Generative AI (GenAI) is unique in its ability to address an incredibly wide variety of use cases across business functions that involve day-to-day communication, general productivity, as well as creative expression, programming and data analysis. This is because, at its core, GenAI involves advanced machine learning algorithms that can understand, generate, and modify content across numerous formats and structures.
Typically, large amounts of data are utilized to train models to perform various tasks, from natural language processing to complex problem-solving. This capability allows organizations to automate mundane and repetitive tasks, significantly reducing the time and human effort required for such activities. GenAI has also been transformative towards use cases that require more in-depth expertise, such as code generation. For example, developers using Amazon CodeWhisperer have seen a 40% reduction in prototyping times and up to a 50% decrease in security vulnerabilities.
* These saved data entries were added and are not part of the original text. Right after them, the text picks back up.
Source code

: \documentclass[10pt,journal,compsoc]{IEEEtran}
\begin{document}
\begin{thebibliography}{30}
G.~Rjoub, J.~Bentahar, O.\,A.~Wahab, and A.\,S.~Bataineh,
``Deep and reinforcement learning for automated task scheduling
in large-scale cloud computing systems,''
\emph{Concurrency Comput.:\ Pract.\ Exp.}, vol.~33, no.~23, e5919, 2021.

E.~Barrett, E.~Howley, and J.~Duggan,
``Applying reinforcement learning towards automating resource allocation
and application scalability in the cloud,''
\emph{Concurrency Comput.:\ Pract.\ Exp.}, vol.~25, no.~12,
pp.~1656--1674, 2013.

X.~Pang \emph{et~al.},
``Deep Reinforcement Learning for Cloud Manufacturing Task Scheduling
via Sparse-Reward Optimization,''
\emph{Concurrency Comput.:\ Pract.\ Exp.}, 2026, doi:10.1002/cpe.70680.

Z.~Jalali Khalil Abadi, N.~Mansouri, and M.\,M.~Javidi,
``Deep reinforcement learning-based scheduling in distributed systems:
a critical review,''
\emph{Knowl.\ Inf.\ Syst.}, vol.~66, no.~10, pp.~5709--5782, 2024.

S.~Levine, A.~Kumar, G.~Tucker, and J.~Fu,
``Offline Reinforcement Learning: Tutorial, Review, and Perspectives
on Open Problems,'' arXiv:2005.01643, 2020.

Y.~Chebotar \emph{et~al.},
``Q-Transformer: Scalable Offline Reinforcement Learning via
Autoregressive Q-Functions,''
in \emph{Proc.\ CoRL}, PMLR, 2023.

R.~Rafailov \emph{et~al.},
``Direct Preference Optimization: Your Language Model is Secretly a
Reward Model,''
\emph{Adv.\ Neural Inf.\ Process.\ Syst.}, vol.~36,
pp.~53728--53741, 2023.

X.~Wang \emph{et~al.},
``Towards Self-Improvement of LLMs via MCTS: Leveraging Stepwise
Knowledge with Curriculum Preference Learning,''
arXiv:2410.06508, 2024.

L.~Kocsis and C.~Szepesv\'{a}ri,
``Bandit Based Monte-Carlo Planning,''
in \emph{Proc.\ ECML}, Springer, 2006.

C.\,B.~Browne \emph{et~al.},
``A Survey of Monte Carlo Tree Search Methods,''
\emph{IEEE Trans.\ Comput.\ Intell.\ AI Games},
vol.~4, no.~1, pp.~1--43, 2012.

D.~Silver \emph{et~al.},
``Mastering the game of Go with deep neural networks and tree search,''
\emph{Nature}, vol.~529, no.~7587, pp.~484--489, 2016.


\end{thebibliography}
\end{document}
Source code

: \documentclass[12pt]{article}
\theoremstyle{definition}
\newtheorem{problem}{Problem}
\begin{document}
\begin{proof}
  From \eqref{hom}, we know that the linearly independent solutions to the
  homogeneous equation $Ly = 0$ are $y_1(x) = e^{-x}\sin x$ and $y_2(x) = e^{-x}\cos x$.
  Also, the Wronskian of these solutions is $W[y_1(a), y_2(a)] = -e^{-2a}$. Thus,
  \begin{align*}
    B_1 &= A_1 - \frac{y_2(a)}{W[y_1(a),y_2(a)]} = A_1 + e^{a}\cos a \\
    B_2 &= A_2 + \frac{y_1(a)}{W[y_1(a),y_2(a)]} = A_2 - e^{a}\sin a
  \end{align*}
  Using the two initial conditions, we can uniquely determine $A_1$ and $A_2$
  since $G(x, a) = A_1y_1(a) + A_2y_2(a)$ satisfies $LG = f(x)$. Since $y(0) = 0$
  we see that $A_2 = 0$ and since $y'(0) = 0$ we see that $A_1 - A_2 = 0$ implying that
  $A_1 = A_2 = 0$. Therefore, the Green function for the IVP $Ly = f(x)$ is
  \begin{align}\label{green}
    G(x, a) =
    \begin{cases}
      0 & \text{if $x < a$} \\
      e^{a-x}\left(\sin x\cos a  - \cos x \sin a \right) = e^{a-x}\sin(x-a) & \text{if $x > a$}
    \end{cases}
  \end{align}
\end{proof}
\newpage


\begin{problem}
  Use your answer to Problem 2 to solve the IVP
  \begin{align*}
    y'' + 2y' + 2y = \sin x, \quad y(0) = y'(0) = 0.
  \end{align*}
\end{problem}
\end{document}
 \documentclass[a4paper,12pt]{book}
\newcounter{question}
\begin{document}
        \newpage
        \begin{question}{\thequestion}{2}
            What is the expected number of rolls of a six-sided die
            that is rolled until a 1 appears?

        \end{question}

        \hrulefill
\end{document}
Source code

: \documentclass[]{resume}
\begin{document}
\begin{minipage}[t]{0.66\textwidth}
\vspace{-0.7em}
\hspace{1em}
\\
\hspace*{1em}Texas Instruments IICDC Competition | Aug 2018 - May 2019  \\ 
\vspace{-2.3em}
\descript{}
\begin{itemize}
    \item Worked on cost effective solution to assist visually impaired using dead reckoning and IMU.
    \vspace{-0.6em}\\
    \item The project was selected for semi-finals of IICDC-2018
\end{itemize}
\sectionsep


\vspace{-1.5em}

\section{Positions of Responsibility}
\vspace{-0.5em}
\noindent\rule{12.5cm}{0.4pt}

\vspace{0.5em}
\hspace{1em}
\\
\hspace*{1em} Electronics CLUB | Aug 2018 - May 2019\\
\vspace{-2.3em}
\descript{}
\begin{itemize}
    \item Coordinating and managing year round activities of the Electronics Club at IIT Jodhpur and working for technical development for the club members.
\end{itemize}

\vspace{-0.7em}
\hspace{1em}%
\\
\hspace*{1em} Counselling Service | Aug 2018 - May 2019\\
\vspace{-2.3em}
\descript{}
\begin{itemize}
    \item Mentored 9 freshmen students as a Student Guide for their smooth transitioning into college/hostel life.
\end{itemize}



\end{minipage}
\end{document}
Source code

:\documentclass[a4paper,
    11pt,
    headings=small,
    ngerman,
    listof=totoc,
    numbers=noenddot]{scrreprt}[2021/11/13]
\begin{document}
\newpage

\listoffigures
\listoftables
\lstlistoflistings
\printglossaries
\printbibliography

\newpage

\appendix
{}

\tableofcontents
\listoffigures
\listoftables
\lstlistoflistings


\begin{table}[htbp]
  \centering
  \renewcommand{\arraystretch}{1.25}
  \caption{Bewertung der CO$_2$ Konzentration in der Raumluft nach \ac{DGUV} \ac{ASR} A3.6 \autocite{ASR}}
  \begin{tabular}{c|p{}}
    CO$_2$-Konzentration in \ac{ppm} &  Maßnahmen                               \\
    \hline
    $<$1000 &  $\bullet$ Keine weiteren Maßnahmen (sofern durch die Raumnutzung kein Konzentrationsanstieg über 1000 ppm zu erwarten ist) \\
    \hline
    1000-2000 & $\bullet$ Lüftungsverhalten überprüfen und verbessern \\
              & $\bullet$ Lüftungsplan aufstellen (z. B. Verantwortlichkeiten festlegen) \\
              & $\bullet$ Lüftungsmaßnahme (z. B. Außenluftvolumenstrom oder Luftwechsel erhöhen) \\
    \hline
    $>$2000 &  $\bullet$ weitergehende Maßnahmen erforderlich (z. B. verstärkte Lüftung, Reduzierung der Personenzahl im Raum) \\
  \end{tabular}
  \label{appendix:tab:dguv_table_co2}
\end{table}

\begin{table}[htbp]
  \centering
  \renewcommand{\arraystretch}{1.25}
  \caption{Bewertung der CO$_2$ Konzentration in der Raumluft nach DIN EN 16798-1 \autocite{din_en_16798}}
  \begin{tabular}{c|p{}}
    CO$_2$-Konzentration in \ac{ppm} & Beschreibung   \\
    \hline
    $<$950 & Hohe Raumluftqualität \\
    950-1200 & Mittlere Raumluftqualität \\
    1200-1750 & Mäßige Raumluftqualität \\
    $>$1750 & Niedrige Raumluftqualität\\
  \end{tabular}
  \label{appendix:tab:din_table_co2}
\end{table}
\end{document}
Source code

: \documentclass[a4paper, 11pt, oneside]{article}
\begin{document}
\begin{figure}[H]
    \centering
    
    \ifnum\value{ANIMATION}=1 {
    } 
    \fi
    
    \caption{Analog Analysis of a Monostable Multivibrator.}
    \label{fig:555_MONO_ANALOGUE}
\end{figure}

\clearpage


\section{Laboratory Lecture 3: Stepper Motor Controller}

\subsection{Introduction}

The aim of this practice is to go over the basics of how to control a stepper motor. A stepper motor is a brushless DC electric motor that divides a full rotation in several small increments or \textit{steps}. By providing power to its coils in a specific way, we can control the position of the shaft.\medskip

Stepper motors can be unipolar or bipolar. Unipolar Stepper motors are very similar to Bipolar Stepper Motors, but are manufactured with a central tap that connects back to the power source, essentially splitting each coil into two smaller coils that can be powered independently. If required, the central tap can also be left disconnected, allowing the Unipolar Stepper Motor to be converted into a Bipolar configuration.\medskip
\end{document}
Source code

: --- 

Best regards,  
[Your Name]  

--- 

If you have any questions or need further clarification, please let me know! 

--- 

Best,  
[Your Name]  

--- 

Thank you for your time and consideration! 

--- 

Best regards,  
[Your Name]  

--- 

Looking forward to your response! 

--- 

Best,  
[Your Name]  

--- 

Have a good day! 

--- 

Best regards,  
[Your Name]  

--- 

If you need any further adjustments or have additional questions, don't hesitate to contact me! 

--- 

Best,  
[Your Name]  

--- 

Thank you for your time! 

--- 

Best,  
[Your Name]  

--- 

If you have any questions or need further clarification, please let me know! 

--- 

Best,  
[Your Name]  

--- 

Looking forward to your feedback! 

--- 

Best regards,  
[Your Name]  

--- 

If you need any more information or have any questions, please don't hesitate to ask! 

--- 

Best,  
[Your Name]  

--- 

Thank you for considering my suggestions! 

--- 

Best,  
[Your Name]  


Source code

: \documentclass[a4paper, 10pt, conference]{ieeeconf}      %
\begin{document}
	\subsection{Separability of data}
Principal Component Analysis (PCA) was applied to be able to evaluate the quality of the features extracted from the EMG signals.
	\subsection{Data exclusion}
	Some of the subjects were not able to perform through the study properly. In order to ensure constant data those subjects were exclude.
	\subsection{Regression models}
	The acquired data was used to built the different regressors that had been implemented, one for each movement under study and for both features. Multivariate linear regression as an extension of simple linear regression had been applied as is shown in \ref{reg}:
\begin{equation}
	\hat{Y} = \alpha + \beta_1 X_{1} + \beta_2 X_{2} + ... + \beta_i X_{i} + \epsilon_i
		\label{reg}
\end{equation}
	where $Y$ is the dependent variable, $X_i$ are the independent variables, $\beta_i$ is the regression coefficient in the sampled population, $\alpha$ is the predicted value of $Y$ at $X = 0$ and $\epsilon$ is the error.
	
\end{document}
GenAI also simplifies intermediary processes in data analysis. Through its advanced algorithms, GenAI can perform tasks such as data cleaning, normalization, and preliminary analysis automatically. One of our customers, IdenX, has achieved at least a 2X increase in their data qualification and processing capabilities by involving GenAI in their workflow (use case discussed below).
In this blog, we will explore three compelling case studies where we have helped customers across diverse industries—IdenX in data analysis, Everyrealm in social media, and Transit Technologies in public utilities—each highlighting how GenAI has been instrumental in enhancing their operational efficiency and data management capabilities.
IdenX - Analytics-as-a-Service
Autonomous data processing to improve efficiency and accuracy in analytics-as-a-service
IdenX, an analytics-as-a-service company, leverages proprietary machine learning and artificial intelligence technology to deliver customized, data-driven insights across various organizational challenges in talent acquisition, logistics, mergers and acquisitions, and more. Its analytics provide clients with comprehensive and transparent insights quickly for strategic decision-making.
IdenX employs a meticulous approach to research and data analysis that can be time and resource-intensive. This included querying thousands of files and datasets, converting text to SQL, assessing data quality, and analyzing data, which involved repetitive tasks that significantly slowed operational efficiency. IdenX sought a solution to streamline these processes, lower the technical barrier to entry for their operational and analytics teams, and democratize access to actionable data across the organization.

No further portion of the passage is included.